This task also includes coordination activities with applications and resource providers, other technical bodies within the project, and collaboration with other projects and interoperability activities.
The main sub-tasks include the following activities:
-
Overall coordination of the Operations through the Operations Coordination Centre. This is provided through the management teams and processes described below.
-
ROC Management
-
Monitoring and enforcement of Service Level Agreements
-
Application – Resource Provider Coordination. The Resource Allocation Group is co-chaired by NA4 and SA1.
-
Grid Accounting
-
Interoperability and collaboration.
-
Operation of national or regional Certification Authorities and Registration Authorities where required, including overall “catch-all” authorities for EGEE.
-
Quality assurance
Management teams and Management processes
Operations Coordination. This is through the OCC at CERN. The effort allocated to the OCC includes effort from each federation for general administrative tasks for the activity, and for the overall management of the activity.

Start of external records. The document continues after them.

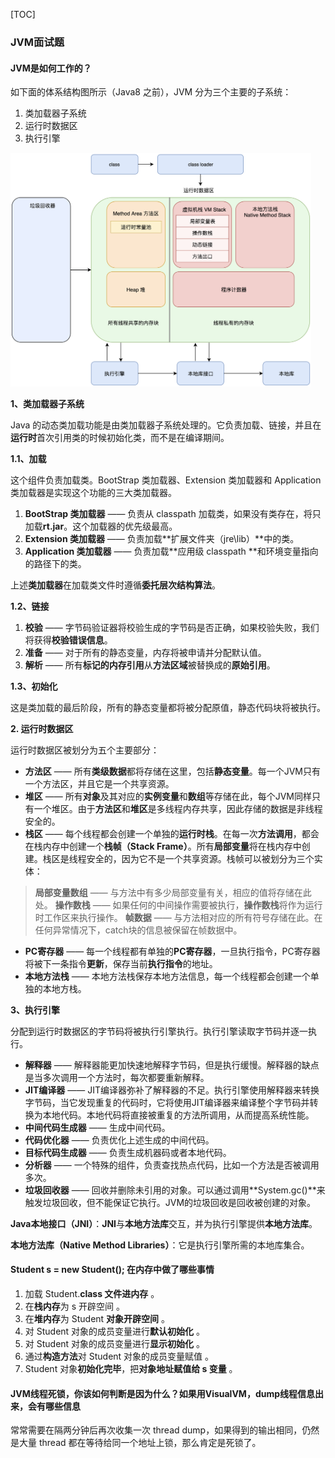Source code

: [TOC]

### JVM面试题

#### JVM是如何工作的？

如下面的体系结构图所示（Java8 之前），JVM 分为三个主要的子系统：

1. 类加载器子系统
2. 运行时数据区
3. 执行引擎

<img src="assets/435918-20180701233830808-854564995.png" alt="img" style="zoom:47%;" />

**1、类加载器子系统**

Java 的动态类加载功能是由类加载器子系统处理的。它负责加载、链接，并且在**运行时**首次引用类的时候初始化类，而不是在编译期间。

**1.1、加载**

这个组件负责加载类。BootStrap 类加载器、Extension 类加载器和 Application 类加载器是实现这个功能的三大类加载器。

1. **BootStrap 类加载器** —— 负责从 classpath 加载类，如果没有类存在，将只加载**rt.jar**。这个加载器的优先级最高。
2. **Extension 类加载器** —— 负责加载**扩展文件夹（jre\lib）**中的类。
3. **Application 类加载器** —— 负责加载**应用级 classpath **和环境变量指向的路径下的类。

上述**类加载器**在加载类文件时遵循**委托层次结构算法**。

**1.2、链接**

1. **校验** —— 字节码验证器将校验生成的字节码是否正确，如果校验失败，我们将获得**校验错误信息**。
2. **准备** —— 对于所有的静态变量，内存将被申请并分配默认值。
3. **解析** —— 所有**标记的内存引用**从**方法区域**被替换成的**原始引用**。

**1.3、初始化**

这是类加载的最后阶段，所有的静态变量都将被分配原值，静态代码块将被执行。

**2. 运行时数据区**

运行时数据区被划分为五个主要部分：

- **方法区** —— 所有**类级数据**都将存储在这里，包括**静态变量**。每一个JVM只有一个方法区，并且它是一个共享资源。
- **堆区** —— 所有**对象**及其对应的**实例变量**和**数组**等存储在此，每个JVM同样只有一个堆区。由于**方法区**和**堆区**是多线程内存共享，因此存储的数据是非线程安全的。
- **栈区** —— 每个线程都会创建一个单独的**运行时栈**。在每一次**方法调用**，都会在栈内存中创建一个**栈帧（Stack Frame）**。所有**局部变量**将在栈内存中创建。栈区是线程安全的，因为它不是一个共享资源。栈帧可以被划分为三个实体：

> **局部变量数组** —— 与方法中有多少局部变量有关，相应的值将存储在此处。
> **操作数栈** —— 如果任何的中间操作需要被执行，**操作数栈**将作为运行时工作区来执行操作。
> **帧数据** —— 与方法相对应的所有符号存储在此。在任何异常情况下，catch块的信息被保留在帧数据中。

- **PC寄存器** —— 每一个线程都有单独的**PC寄存器**，一旦执行指令，PC寄存器将被下一条指令**更新**，保存当前**执行指令**的地址。
- **本地方法栈** —— 本地方法栈保存本地方法信息，每一个线程都会创建一个单独的本地方栈。

**3、执行引擎**

分配到运行时数据区的字节码将被执行引擎执行。执行引擎读取字节码并逐一执行。

- **解释器** —— 解释器能更加快速地解释字节码，但是执行缓慢。解释器的缺点是当多次调用一个方法时，每次都要重新解释。
- **JIT编译器** —— JIT编译器弥补了解释器的不足。执行引擎使用解释器来转换字节码，当它发现重复的代码时，它将使用JIT编译器来编译整个字节码并转换为本地代码。本地代码将直接被重复的方法所调用，从而提高系统性能。
- **中间代码生成器** —— 生成中间代码。
- **代码优化器** —— 负责优化上述生成的中间代码。
- **目标代码生成器** —— 负责生成机器码或者本地代码。
- **分析器** —— 一个特殊的组件，负责查找热点代码，比如一个方法是否被调用多次。
- **垃圾回收器** —— 回收并删除未引用的对象。可以通过调用**System.gc()**来触发垃圾回收，但不能保证它执行。JVM的垃圾回收是回收被创建的对象。

**Java本地接口（JNI）**：**JNI**与**本地方法库**交互，并为执行引擎提供**本地方法库**。

**本地方法库（Native Method Libraries）**：它是执行引擎所需的本地库集合。



#### Student s = new Student(); 在内存中做了哪些事情

1. 加载 Student.**class 文件进内存** 。
2. 在**栈内存**为 s 开辟空间 。
3. 在**堆内存**为 Student **对象开辟空间** 。
4. 对 Student 对象的成员变量进行**默认初始化** 。
5. 对 Student 对象的成员变量进行**显示初始化** 。
6. 通过**构造方法**对 Student 对象的成员变量赋值 。
7. Student 对象**初始化完毕**，把**对象地址赋值给 s 变量** 。



#### JVM线程死锁，你该如何判断是因为什么？如果用VisualVM，dump线程信息出来，会有哪些信息

常常需要在隔两分钟后再次收集一次 thread dump，如果得到的输出相同，仍然是大量 thread 都在等待给同一个地址上锁，那么肯定是死锁了。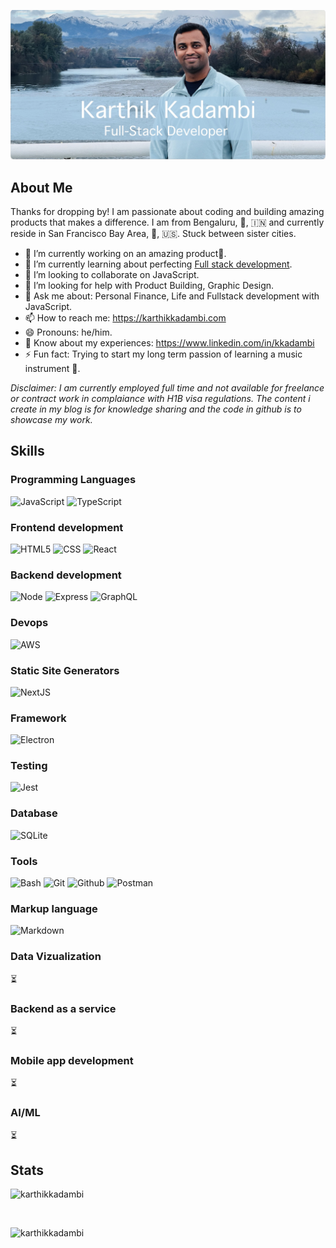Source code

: <!--
**KarthikKadambi/KarthikKadambi** is a ✨ _special_ ✨ repository because its `README.md` (this file) appears on your GitHub profile.

Here are some ideas to get you started:

- 🔭 I’m currently working on ...
- 🌱 I’m currently learning ...
- 👯 I’m looking to collaborate on ...
- 🤔 I’m looking for help with ...
- 💬 Ask me about ...
- 📫 How to reach me: ...
- 😄 Pronouns: ...
- ⚡ Fun fact: ...
-->

![Github Header](header-image.jpg)

## About Me

Thanks for dropping by! I am passionate about coding and building amazing products that makes a difference.
I am from Bengaluru, 🐘, 🇮🇳  and currently reside in San Francisco Bay Area, 🐻, 🇺🇸. Stuck between sister cities.

- 🔭 I’m currently working on an amazing product🤫.
- 🌱 I’m currently learning about perfecting [Full stack development](https://roadmap.sh/full-stack).
- 👯 I’m looking to collaborate on JavaScript.
- 🤔 I’m looking for help with Product Building, Graphic Design.
- 💬 Ask me about: Personal Finance, Life and Fullstack development with JavaScript.
- 📫 How to reach me: https://karthikkadambi.com
- 😄 Pronouns: he/him.
- 📄 Know about my experiences: https://www.linkedin.com/in/kkadambi
- ⚡ Fun fact: Trying to start my long term passion of learning a music instrument 🎹.

*Disclaimer: I am currently employed full time and not available for freelance or contract work in complaiance with H1B visa regulations. The content i create in my blog is for knowledge sharing and the code in github is to showcase my work.*

## Skills

### Programming Languages
![JavaScript](https://img.shields.io/badge/JavaScript-F7DF1E?style=for-the-badge&logo=javascript&logoColor=black)
![TypeScript](https://img.shields.io/badge/TypeScript-3178C6?style=for-the-badge&logo=typescript&logoColor=black)

### Frontend development
![HTML5](https://img.shields.io/badge/HTML5-E34F26?style=for-the-badge&logo=html5&logoColor=black)
![CSS](https://img.shields.io/badge/CSS-663399?style=for-the-badge&logo=css&logoColor=white)
![React](https://img.shields.io/badge/React-61DAFB?style=for-the-badge&logo=react&logoColor=black)

### Backend development
![Node](https://img.shields.io/badge/Node-5FA04E?style=for-the-badge&logo=nodedotjs&logoColor=black)
![Express](https://img.shields.io/badge/Express-000000?style=for-the-badge&logo=express&logoColor=white)
![GraphQL](https://img.shields.io/badge/GraphQL-E10098?style=for-the-badge&logo=graphql&logoColor=black)

### Devops
![AWS](https://img.shields.io/badge/AWS-232F3E?style=for-the-badge&logo=amazonwebservices&logoColor=white)

### Static Site Generators
![NextJS](https://img.shields.io/badge/NextJS-000000?style=for-the-badge&logo=nextdotjs&logoColor=white)

### Framework
![Electron](https://img.shields.io/badge/Electron-47848F?style=for-the-badge&logo=electron&logoColor=white)

### Testing
![Jest](https://img.shields.io/badge/Jest-C21325?style=for-the-badge&logo=jest&logoColor=white)

### Database
![SQLite](https://img.shields.io/badge/SQLite-003B57?style=for-the-badge&logo=sqlite&logoColor=white)

### Tools
![Bash](https://img.shields.io/badge/Bash-4EAA25?style=for-the-badge&logo=gnubash&logoColor=white)
![Git](https://img.shields.io/badge/Git-F05032?style=for-the-badge&logo=git&logoColor=white)
![Github](https://img.shields.io/badge/Github-181717?style=for-the-badge&logo=github&logoColor=white)
![Postman](https://img.shields.io/badge/Postman-FF6C37?style=for-the-badge&logo=postman&logoColor=white)

### Markup language 
![Markdown](https://img.shields.io/badge/Markdown-000000?style=for-the-badge&logo=markdown&logoColor=white)

### Data Vizualization
⏳

### Backend as a service
⏳

### Mobile app development
⏳

### AI/ML
⏳

## Stats

<p><img src="https://github-readme-stats.vercel.app/api/top-langs?username=karthikkadambi&show_icons=true&locale=en&layout=compact" alt="karthikkadambi" /></p><br/>

<p><img src="https://github-readme-stats.vercel.app/api?username=karthikkadambi&show_icons=true&locale=en" alt="karthikkadambi" />
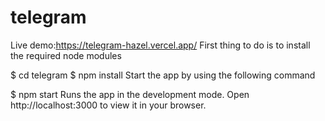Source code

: # telegram
Live demo:https://telegram-hazel.vercel.app/
First thing to do is to install the required node modules

$ cd telegram
$ npm install
Start the app by using the following command

$ npm start
Runs the app in the development mode.
Open http://localhost:3000 to view it in your browser.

Specific technical and managerial coordination groups will include:
-
ROC Managers Group. The ROC managers group takes responsibility for the operational tools and procedures used in the day-to-day operations of the EGEE Grid. Thus they will be ultimately accountable for the core operations tools (SAM, CIC Portal, GGUS, etc.), the Grid operators (COD) and the procedures used in all aspects of Grid operations. The ROC managers will meet face-to-face on a frequent basis.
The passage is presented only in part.